-- TASK INPUTS --
[Start of Attachment]
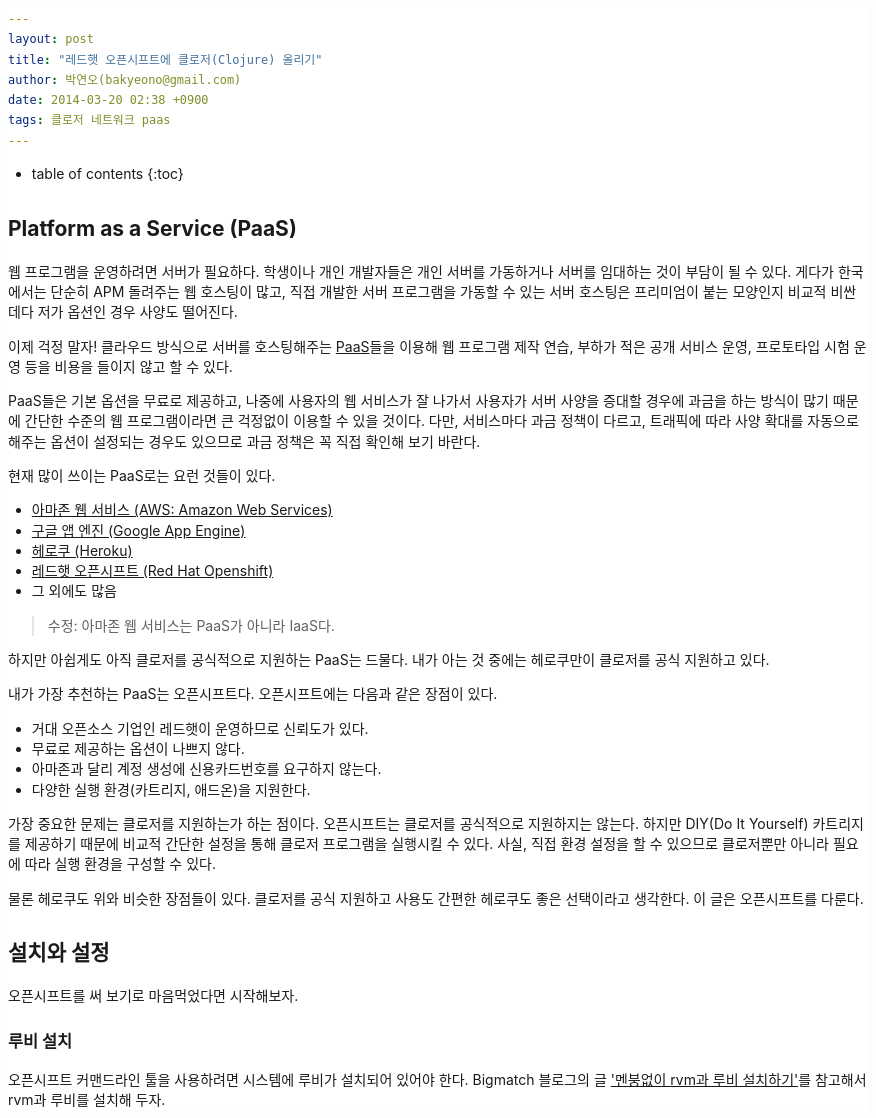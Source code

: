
 ```yaml
---
layout: post
title: "레드햇 오픈시프트에 클로저(Clojure) 올리기"
author: 박연오(bakyeono@gmail.com)
date: 2014-03-20 02:38 +0900
tags: 클로저 네트워크 paas
---
```

* table of contents
{:toc}

## Platform as a Service (PaaS)

웹 프로그램을 운영하려면 서버가 필요하다. 학생이나 개인 개발자들은 개인 서버를 가동하거나 서버를 임대하는 것이 부담이 될 수 있다. 게다가 한국에서는 단순히 APM 돌려주는 웹 호스팅이 많고, 직접 개발한 서버 프로그램을 가동할 수 있는 서버 호스팅은 프리미엄이 붙는 모양인지 비교적 비싼 데다 저가 옵션인 경우 사양도 떨어진다.

이제 걱정 말자! 클라우드 방식으로 서버를 호스팅해주는 [PaaS][ko-wiki-paas]들을 이용해 웹 프로그램 제작 연습, 부하가 적은 공개 서비스 운영, 프로토타입 시험 운영 등을 비용을 들이지 않고 할 수 있다.

PaaS들은 기본 옵션을 무료로 제공하고, 나중에 사용자의 웹 서비스가 잘 나가서 사용자가 서버 사양을 증대할 경우에 과금을 하는 방식이 많기 때문에 간단한 수준의 웹 프로그램이라면 큰 걱정없이 이용할 수 있을 것이다. 다만, 서비스마다 과금 정책이 다르고, 트래픽에 따라 사양 확대를 자동으로 해주는 옵션이 설정되는 경우도 있으므로 과금 정책은 꼭 직접 확인해 보기 바란다.

현재 많이 쓰이는 PaaS로는 요런 것들이 있다.

- [아마존 웹 서비스 (AWS: Amazon Web Services)][amazon-web-services]
- [구글 앱 엔진 (Google App Engine)][google-app-engine]
- [헤로쿠 (Heroku)][heroku]
- [레드햇 오픈시프트 (Red Hat Openshift)][openshift]
- 그 외에도 많음

> 수정: 아마존 웹 서비스는 PaaS가 아니라 IaaS다.

하지만 아쉽게도 아직 클로저를 공식적으로 지원하는 PaaS는 드물다. 내가 아는 것 중에는 헤로쿠만이 클로저를 공식 지원하고 있다.

내가 가장 추천하는 PaaS는 오픈시프트다. 오픈시프트에는 다음과 같은 장점이 있다.

- 거대 오픈소스 기업인 레드햇이 운영하므로 신뢰도가 있다.
- 무료로 제공하는 옵션이 나쁘지 않다.
- 아마존과 달리 계정 생성에 신용카드번호를 요구하지 않는다.
- 다양한 실행 환경(카트리지, 애드온)을 지원한다.

가장 중요한 문제는 클로저를 지원하는가 하는 점이다. 오픈시프트는 클로저를 공식적으로 지원하지는 않는다. 하지만 DIY(Do It Yourself) 카트리지를 제공하기 때문에 비교적 간단한 설정을 통해 클로저 프로그램을 실행시킬 수 있다. 사실, 직접 환경 설정을 할 수 있으므로 클로저뿐만 아니라 필요에 따라 실행 환경을 구성할 수 있다.

물론 헤로쿠도 위와 비슷한 장점들이 있다. 클로저를 공식 지원하고 사용도 간편한 헤로쿠도 좋은 선택이라고 생각한다. 이 글은 오픈시프트를 다룬다.

## 설치와 설정

오픈시프트를 써 보기로 마음먹었다면 시작해보자.

### 루비 설치

오픈시프트 커맨드라인 툴을 사용하려면 시스템에 루비가 설치되어 있어야 한다. Bigmatch 블로그의 글 ['멘붕없이 rvm과 루비 설치하기'][bigmatch-install-ruby]를 참고해서 rvm과 루비를 설치해 두자.


[amazon-web-services]: http://aws.amazon.com
[google-app-engine]: https://developers.google.com/appengine
[heroku]: https://www.heroku.com
[openshift]: https://www.openshift.com
[openshift-get-started]: https://www.openshift.com/get-started
[openshift-settings]: https://openshift.redhat.com/app/console/settings
[ko-wiki-paas]: http://ko.wikipedia.org/wiki/PaaS
[a-first-clojure-app-on-openshift]: http://simonholgate.wordpress.com/2013/01/31/a-first-clojure-app-on-openshift
[bigmatch-install-ruby]: http://bigmatch.i-um.net/2013/12/%EB%A9%98%EB%B6%95%EC%97%86%EC%9D%B4-rvm%EA%B3%BC-%EB%A3%A8%EB%B9%84-%EC%84%A4%EC%B9%98%ED%95%98%EA%B8%B0
[ring]: https://github.com/ring-clojure/ring
[moustache]: https://github.com/cgrand/moustache
[enlive]: https://github.com/cgrand/enlive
[End of Attachment]
The range runs from the line with "- 다양한 실행 환경(카트리지, 애드온)을 지원한다." up to and including the line with "[heroku]: https://www.heroku.com" in the listing above; please write out exactly those lines and nothing more.

-- TASK ANSWER --
- 다양한 실행 환경(카트리지, 애드온)을 지원한다.

가장 중요한 문제는 클로저를 지원하는가 하는 점이다. 오픈시프트는 클로저를 공식적으로 지원하지는 않는다. 하지만 DIY(Do It Yourself) 카트리지를 제공하기 때문에 비교적 간단한 설정을 통해 클로저 프로그램을 실행시킬 수 있다. 사실, 직접 환경 설정을 할 수 있으므로 클로저뿐만 아니라 필요에 따라 실행 환경을 구성할 수 있다.

물론 헤로쿠도 위와 비슷한 장점들이 있다. 클로저를 공식 지원하고 사용도 간편한 헤로쿠도 좋은 선택이라고 생각한다. 이 글은 오픈시프트를 다룬다.

## 설치와 설정

오픈시프트를 써 보기로 마음먹었다면 시작해보자.

### 루비 설치

오픈시프트 커맨드라인 툴을 사용하려면 시스템에 루비가 설치되어 있어야 한다. Bigmatch 블로그의 글 ['멘붕없이 rvm과 루비 설치하기'][bigmatch-install-ruby]를 참고해서 rvm과 루비를 설치해 두자.


[amazon-web-services]: http://aws.amazon.com
[google-app-engine]: https://developers.google.com/appengine
[heroku]: https://www.heroku.com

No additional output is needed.